→ **How to complete this task**: From the entries below, please output exactly the lines starting at the one containing "### D. API Cost Optimization" and ending at the one containing "- Reduce need for AI over time", both included.

[Dataset records]
------------------------------------------------------------------------
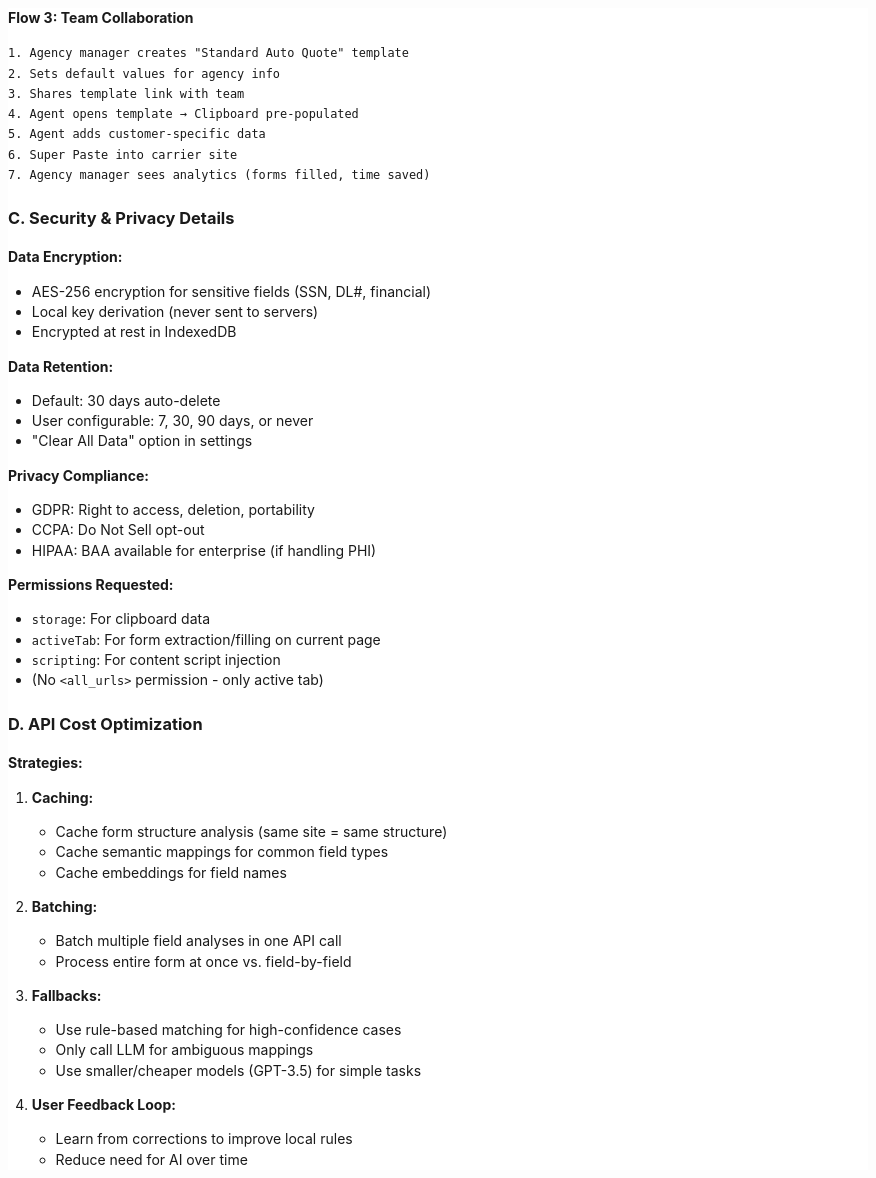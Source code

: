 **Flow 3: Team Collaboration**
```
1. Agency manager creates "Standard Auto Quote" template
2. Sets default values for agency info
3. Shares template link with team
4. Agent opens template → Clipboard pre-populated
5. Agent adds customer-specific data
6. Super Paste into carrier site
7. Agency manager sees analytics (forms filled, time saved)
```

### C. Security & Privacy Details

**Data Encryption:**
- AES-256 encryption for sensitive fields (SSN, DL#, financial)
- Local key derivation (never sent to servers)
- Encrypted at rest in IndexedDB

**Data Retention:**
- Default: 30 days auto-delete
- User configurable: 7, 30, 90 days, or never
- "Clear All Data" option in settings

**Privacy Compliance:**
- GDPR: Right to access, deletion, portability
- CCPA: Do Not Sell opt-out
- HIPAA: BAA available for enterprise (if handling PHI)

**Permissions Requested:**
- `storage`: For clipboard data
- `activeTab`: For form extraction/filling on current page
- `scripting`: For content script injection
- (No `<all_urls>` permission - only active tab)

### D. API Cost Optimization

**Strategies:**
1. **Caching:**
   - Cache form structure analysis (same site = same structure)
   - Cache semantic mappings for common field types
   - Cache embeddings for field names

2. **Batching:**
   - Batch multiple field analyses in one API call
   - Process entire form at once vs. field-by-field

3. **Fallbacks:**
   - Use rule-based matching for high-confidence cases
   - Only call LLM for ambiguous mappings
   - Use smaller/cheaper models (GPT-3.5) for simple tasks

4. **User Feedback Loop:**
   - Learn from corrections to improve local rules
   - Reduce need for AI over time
------------------------------------------------------------------------
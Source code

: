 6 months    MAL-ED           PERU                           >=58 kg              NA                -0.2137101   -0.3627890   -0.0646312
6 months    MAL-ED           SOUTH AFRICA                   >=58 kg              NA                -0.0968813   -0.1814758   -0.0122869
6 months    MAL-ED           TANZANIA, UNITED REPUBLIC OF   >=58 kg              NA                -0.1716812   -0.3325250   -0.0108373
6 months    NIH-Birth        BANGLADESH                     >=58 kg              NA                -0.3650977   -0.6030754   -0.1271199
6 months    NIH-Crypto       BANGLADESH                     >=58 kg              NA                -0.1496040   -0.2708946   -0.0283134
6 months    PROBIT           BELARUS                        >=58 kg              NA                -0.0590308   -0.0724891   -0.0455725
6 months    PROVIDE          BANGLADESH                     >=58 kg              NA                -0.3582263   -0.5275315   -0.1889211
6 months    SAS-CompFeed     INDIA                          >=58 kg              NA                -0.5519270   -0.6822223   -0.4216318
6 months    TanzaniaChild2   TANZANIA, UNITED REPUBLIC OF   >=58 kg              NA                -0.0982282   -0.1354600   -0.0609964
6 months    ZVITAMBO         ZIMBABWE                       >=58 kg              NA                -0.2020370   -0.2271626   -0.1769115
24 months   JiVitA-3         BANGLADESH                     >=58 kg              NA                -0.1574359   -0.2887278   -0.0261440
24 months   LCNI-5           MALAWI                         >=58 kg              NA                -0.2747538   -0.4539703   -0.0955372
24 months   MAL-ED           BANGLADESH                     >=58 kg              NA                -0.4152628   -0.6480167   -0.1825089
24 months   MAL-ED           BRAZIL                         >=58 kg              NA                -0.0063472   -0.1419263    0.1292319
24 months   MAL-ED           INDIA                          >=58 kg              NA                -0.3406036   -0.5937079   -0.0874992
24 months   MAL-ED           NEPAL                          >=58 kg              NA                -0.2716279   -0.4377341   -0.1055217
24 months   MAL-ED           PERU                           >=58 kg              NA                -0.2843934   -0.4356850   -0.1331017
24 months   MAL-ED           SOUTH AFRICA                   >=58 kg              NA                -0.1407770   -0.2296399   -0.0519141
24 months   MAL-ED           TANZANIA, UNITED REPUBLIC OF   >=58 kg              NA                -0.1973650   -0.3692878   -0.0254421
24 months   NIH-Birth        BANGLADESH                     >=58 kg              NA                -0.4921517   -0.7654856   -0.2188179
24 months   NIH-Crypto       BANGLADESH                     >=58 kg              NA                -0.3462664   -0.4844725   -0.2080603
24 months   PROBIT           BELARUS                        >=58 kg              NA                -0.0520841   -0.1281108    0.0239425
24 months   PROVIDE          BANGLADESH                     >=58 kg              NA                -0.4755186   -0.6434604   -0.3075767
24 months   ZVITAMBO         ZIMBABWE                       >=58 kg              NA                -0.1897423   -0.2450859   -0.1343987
------------------------------------------------------------------------
→ **The completed task**:
### D. API Cost Optimization

**Strategies:**
1. **Caching:**
   - Cache form structure analysis (same site = same structure)
   - Cache semantic mappings for common field types
   - Cache embeddings for field names

2. **Batching:**
   - Batch multiple field analyses in one API call
   - Process entire form at once vs. field-by-field

3. **Fallbacks:**
   - Use rule-based matching for high-confidence cases
   - Only call LLM for ambiguous mappings
   - Use smaller/cheaper models (GPT-3.5) for simple tasks

4. **User Feedback Loop:**
   - Learn from corrections to improve local rules
   - Reduce need for AI over time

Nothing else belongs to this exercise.